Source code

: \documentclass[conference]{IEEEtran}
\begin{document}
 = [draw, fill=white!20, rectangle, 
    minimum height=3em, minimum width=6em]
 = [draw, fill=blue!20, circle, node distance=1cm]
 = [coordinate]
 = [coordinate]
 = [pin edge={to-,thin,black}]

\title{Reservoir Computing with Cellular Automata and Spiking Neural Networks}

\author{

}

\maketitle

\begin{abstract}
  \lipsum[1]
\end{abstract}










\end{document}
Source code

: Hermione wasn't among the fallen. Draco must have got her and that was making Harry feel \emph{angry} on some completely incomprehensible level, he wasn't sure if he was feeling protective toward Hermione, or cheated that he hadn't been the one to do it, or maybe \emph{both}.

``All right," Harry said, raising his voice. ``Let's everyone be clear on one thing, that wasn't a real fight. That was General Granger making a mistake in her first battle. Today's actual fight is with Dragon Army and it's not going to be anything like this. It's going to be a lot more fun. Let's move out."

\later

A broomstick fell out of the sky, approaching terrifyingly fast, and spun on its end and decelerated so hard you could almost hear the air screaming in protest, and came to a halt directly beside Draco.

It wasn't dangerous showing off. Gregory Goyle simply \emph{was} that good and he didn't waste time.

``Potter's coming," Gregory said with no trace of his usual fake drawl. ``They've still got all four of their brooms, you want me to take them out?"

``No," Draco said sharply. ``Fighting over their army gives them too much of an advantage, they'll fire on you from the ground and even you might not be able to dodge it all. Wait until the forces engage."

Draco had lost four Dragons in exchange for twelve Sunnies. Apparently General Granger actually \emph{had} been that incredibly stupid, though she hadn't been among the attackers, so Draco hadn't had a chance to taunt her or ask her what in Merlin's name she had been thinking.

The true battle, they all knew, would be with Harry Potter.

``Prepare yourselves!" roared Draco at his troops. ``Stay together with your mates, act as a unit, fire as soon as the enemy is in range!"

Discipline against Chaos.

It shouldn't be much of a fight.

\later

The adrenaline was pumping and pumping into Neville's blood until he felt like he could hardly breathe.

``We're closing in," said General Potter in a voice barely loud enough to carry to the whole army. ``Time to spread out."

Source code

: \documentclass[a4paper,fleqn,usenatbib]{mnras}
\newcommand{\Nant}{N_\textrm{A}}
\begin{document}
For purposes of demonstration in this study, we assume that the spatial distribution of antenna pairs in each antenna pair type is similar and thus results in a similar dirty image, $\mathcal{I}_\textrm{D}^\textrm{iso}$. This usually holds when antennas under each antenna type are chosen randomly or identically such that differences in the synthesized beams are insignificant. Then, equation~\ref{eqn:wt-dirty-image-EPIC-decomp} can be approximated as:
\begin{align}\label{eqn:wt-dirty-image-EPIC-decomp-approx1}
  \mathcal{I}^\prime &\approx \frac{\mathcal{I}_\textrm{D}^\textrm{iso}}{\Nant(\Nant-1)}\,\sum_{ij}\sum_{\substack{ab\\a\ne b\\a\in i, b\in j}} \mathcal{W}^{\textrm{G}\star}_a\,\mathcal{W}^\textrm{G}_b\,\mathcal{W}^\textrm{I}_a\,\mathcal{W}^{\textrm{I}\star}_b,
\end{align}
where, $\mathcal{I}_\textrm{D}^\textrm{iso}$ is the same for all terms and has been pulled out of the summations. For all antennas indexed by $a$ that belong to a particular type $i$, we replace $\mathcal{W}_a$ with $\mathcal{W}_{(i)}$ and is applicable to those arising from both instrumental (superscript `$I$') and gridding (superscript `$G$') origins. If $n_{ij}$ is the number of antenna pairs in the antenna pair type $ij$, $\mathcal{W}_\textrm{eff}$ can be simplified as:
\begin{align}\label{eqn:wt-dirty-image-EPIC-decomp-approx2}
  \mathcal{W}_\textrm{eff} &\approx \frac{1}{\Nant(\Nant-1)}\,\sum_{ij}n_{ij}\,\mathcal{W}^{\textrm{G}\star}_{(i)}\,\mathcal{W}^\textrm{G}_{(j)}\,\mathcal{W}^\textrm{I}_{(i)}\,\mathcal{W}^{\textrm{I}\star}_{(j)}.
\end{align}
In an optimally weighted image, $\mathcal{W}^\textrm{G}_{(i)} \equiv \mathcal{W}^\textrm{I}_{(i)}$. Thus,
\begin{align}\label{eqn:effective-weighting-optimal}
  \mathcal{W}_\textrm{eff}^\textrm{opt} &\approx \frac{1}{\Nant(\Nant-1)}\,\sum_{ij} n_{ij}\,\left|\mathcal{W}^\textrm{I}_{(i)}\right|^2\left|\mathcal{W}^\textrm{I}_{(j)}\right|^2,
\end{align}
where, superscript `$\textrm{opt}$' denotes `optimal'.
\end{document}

......

WHAT YOU HAVE TO DO = Output the listing above in its entirety, exactly as given.

TASK RESULT =
Source code

: \documentclass[conference]{IEEEtran}
\begin{document}
 = [draw, fill=white!20, rectangle, 
    minimum height=3em, minimum width=6em]
 = [draw, fill=blue!20, circle, node distance=1cm]
 = [coordinate]
 = [coordinate]
 = [pin edge={to-,thin,black}]

\title{Reservoir Computing with Cellular Automata and Spiking Neural Networks}

\author{

}

\maketitle

\begin{abstract}
  \lipsum[1]
\end{abstract}










\end{document}
Source code

: Hermione wasn't among the fallen. Draco must have got her and that was making Harry feel \emph{angry} on some completely incomprehensible level, he wasn't sure if he was feeling protective toward Hermione, or cheated that he hadn't been the one to do it, or maybe \emph{both}.

``All right," Harry said, raising his voice. ``Let's everyone be clear on one thing, that wasn't a real fight. That was General Granger making a mistake in her first battle. Today's actual fight is with Dragon Army and it's not going to be anything like this. It's going to be a lot more fun. Let's move out."

\later

A broomstick fell out of the sky, approaching terrifyingly fast, and spun on its end and decelerated so hard you could almost hear the air screaming in protest, and came to a halt directly beside Draco.

It wasn't dangerous showing off. Gregory Goyle simply \emph{was} that good and he didn't waste time.

``Potter's coming," Gregory said with no trace of his usual fake drawl. ``They've still got all four of their brooms, you want me to take them out?"

``No," Draco said sharply. ``Fighting over their army gives them too much of an advantage, they'll fire on you from the ground and even you might not be able to dodge it all. Wait until the forces engage."

Draco had lost four Dragons in exchange for twelve Sunnies. Apparently General Granger actually \emph{had} been that incredibly stupid, though she hadn't been among the attackers, so Draco hadn't had a chance to taunt her or ask her what in Merlin's name she had been thinking.

The true battle, they all knew, would be with Harry Potter.

``Prepare yourselves!" roared Draco at his troops. ``Stay together with your mates, act as a unit, fire as soon as the enemy is in range!"

Discipline against Chaos.

It shouldn't be much of a fight.

\later

The adrenaline was pumping and pumping into Neville's blood until he felt like he could hardly breathe.

``We're closing in," said General Potter in a voice barely loud enough to carry to the whole army. ``Time to spread out."

Source code

: \documentclass[a4paper,fleqn,usenatbib]{mnras}
\newcommand{\Nant}{N_\textrm{A}}
\begin{document}
For purposes of demonstration in this study, we assume that the spatial distribution of antenna pairs in each antenna pair type is similar and thus results in a similar dirty image, $\mathcal{I}_\textrm{D}^\textrm{iso}$. This usually holds when antennas under each antenna type are chosen randomly or identically such that differences in the synthesized beams are insignificant. Then, equation~\ref{eqn:wt-dirty-image-EPIC-decomp} can be approximated as:
\begin{align}\label{eqn:wt-dirty-image-EPIC-decomp-approx1}
  \mathcal{I}^\prime &\approx \frac{\mathcal{I}_\textrm{D}^\textrm{iso}}{\Nant(\Nant-1)}\,\sum_{ij}\sum_{\substack{ab\\a\ne b\\a\in i, b\in j}} \mathcal{W}^{\textrm{G}\star}_a\,\mathcal{W}^\textrm{G}_b\,\mathcal{W}^\textrm{I}_a\,\mathcal{W}^{\textrm{I}\star}_b,
\end{align}
where, $\mathcal{I}_\textrm{D}^\textrm{iso}$ is the same for all terms and has been pulled out of the summations. For all antennas indexed by $a$ that belong to a particular type $i$, we replace $\mathcal{W}_a$ with $\mathcal{W}_{(i)}$ and is applicable to those arising from both instrumental (superscript `$I$') and gridding (superscript `$G$') origins. If $n_{ij}$ is the number of antenna pairs in the antenna pair type $ij$, $\mathcal{W}_\textrm{eff}$ can be simplified as:
\begin{align}\label{eqn:wt-dirty-image-EPIC-decomp-approx2}
  \mathcal{W}_\textrm{eff} &\approx \frac{1}{\Nant(\Nant-1)}\,\sum_{ij}n_{ij}\,\mathcal{W}^{\textrm{G}\star}_{(i)}\,\mathcal{W}^\textrm{G}_{(j)}\,\mathcal{W}^\textrm{I}_{(i)}\,\mathcal{W}^{\textrm{I}\star}_{(j)}.
\end{align}
In an optimally weighted image, $\mathcal{W}^\textrm{G}_{(i)} \equiv \mathcal{W}^\textrm{I}_{(i)}$. Thus,
\begin{align}\label{eqn:effective-weighting-optimal}
  \mathcal{W}_\textrm{eff}^\textrm{opt} &\approx \frac{1}{\Nant(\Nant-1)}\,\sum_{ij} n_{ij}\,\left|\mathcal{W}^\textrm{I}_{(i)}\right|^2\left|\mathcal{W}^\textrm{I}_{(j)}\right|^2,
\end{align}
where, superscript `$\textrm{opt}$' denotes `optimal'.
\end{document}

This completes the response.